While technical analysis is widely used (if only as one input among many) by both professional and amateur traders as a means of predicting future market moves, it is generally not used by economists in any academic sense.
Technical analysis implicitly rejects the efficiency of the market as understood in the efficient market hypothesis (EMH). That is, using technical analysis on a particular market implicitly assumes that that market is not efficient, as defined by EMH. The efficient markets theories basically argue that existing prices reflect all available information, and that future price movements will follow a path that will approximate to a random walk (Brownian motion) as they adjust to new information as it emerges. The theories further assume that all participants in the stock market have equal and instantaneous access to all information that might affect stocks.
Technical analysts, or chartists, believe that by analysing stock price histories, they can discern sufficient information about the thinking of buyers and sellers to anticipate future events. The assumption is that there is useful information to be gleaned, hidden within price histories; that technical analysis is a way of analyzing the past actions of the people participating in a particular market, as reflected by their actual transactions. As the assumption of an efficient market is central to almost all option pricing theory, financial mathematicians working in the area of derivatives generally reject technical analysis as unscientific. All large investment banks, however, employ both technical analysts and financial mathematicians.
Techniques of Technical Analysts
The traditional chartists developed familiarity with chart patterns that seemed to recur repeatedly and gave some of them names, e.g. "head and shoulders" or "flag" or "triangle". They believed that they could infer probabilities of price action from studying the patterns.

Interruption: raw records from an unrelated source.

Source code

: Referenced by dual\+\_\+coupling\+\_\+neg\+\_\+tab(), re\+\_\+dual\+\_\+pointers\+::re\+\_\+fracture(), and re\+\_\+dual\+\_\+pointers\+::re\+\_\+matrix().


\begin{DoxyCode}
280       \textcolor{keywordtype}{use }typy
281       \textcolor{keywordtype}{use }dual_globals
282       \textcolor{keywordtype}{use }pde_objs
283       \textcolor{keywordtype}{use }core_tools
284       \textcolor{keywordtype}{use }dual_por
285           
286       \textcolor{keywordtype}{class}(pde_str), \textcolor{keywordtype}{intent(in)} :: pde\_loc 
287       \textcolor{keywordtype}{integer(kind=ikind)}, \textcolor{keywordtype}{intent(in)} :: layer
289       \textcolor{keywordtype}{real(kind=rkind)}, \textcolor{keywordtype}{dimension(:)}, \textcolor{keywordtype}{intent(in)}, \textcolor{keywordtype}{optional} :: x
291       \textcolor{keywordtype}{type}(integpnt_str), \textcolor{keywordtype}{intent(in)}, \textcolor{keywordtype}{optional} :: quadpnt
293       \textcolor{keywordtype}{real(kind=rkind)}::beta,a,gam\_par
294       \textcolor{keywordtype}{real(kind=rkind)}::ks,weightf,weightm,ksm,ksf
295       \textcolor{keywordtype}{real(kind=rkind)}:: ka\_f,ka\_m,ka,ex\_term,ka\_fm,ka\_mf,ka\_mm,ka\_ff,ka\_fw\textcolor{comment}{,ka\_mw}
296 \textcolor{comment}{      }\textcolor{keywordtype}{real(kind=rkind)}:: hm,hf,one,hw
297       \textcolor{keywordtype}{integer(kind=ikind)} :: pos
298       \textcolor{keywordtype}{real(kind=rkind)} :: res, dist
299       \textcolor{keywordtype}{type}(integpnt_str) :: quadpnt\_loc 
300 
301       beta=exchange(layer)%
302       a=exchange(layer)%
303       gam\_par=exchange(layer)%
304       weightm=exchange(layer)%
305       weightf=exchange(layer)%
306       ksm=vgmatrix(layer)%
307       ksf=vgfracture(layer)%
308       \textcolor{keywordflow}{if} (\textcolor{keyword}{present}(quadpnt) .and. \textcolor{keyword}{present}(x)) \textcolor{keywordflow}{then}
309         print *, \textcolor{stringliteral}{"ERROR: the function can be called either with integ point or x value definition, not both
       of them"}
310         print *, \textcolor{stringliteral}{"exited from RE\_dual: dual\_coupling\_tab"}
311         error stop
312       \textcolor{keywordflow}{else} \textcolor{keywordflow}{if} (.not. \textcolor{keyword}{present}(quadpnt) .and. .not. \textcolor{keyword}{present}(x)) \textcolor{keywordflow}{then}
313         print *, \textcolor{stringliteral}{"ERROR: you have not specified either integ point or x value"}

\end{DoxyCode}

More recent technical analysts use a wide variety of techniques but, at their best, their methods approximate more closely to a statistical analysis of price action.
For example, J.M. Hurst (see below) used sophisticated techniques (Fourier analyses) to search for meaningful signals amongst the apparent random noise of stock price movements.
The most sophisticated technical analysis software allows the user to design indicators and to optimise them by testing their profitability (assuming trading rules and transactions costs) using historic data; trading stratagems can be designed that utilise one or more such indicators.
Some of the techniques used and patterns found include:
- Support level - a level below which the price will not likely fall.
- Resistance level - a level above which the price will not likely rise.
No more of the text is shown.